Designed for hauling heavy freight some 852 of Stanier's freight locomotives
were built between 1935 and 1946 because the War Department initially adopted
the design for their needs. In many ways they can be considered a freight
version of William Stanier's successful mixed traffic 4-6-0, the ubiquitous
Black Five class. They were introduced because LMS freight traction had
suffered from the adoption of the Midland Railway's small engine policy which
had left it with trains double-headed by underpowered 4F 0-6-0s, supplemented
by inadequate 2-8-0+0-8-2 Garratts and Fowler's 7F 0-8-0s. They were initially
classified 7F, but this was later changed to the more familiar 8F.
The War Department placed an order for fifty locomotives
with Beyer Peacock and one hundred and fifty-eight locomotives with the North
British Locomotive Company as well as requisitioning another fifty-one from the
LMS. Production of Stanier's 8F continued until 1943, when the cheaper War
Department Austerity 2-8-0 design was introduced. Many Stanier 8Fs saw
service outside the UK in Egypt, Palestine, Iran, Iraq, Italy and Turkey.

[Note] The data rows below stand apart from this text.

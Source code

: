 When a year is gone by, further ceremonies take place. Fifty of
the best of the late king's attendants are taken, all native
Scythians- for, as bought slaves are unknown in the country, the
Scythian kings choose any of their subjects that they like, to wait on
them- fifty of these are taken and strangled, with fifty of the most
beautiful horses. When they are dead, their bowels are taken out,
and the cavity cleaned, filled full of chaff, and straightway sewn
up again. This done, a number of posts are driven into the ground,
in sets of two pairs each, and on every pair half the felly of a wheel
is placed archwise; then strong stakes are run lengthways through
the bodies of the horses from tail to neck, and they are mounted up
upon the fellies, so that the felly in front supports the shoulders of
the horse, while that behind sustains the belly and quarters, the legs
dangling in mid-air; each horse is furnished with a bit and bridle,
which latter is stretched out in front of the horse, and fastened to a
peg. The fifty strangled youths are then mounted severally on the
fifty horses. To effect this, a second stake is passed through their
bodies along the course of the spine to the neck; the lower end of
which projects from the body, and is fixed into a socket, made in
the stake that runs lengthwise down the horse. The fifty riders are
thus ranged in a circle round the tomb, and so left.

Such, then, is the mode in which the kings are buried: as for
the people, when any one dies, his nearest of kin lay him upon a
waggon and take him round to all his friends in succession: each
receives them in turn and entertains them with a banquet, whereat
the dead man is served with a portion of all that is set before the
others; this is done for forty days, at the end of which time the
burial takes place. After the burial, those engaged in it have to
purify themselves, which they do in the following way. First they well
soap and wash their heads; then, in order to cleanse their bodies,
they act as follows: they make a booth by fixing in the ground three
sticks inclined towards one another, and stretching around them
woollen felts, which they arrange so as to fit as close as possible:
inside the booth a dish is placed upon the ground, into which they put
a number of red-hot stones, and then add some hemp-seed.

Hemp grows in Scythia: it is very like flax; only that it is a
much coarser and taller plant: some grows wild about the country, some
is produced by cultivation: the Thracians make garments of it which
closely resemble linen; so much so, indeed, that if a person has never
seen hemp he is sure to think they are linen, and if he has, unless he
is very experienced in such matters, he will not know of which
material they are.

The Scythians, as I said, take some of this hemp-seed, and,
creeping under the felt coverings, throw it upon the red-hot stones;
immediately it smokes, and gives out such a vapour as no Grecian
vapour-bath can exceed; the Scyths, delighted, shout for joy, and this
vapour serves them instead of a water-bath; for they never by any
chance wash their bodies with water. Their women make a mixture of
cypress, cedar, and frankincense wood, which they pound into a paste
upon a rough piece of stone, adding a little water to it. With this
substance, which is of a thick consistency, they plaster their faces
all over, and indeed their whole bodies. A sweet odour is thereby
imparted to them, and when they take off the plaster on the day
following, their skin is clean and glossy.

Twenty-four 8Fs entered Palestine Railways stock; twenty-three of which were
taken over by Israel Railways in 1948. The Israeli War of Independence stranded
one 8F, No 70372, (NBL works no. 24680) on a small section of the main line
near Tulkarm on the West Bank side of the 1949 Armistice line. It remained
there, increasingly derelict, until after the 1967 Israeli invasion of the West
Bank, until Israelis finally removed and scrapped it in about 1973. During the
war the London and North Eastern Railway built sixty-eight Stanier 8Fs for
their own use, classifying them as O6. Thirty-nine returned from overseas
service to Britain at the end of the War. At nationalisation in 1948, 663 8Fs
entered British Railways stock, with three further examples, No 48773 to No
48775, (previously AD500-2) being purchased from the Longmoor Military Railway
in 1957, bringing the total to 666.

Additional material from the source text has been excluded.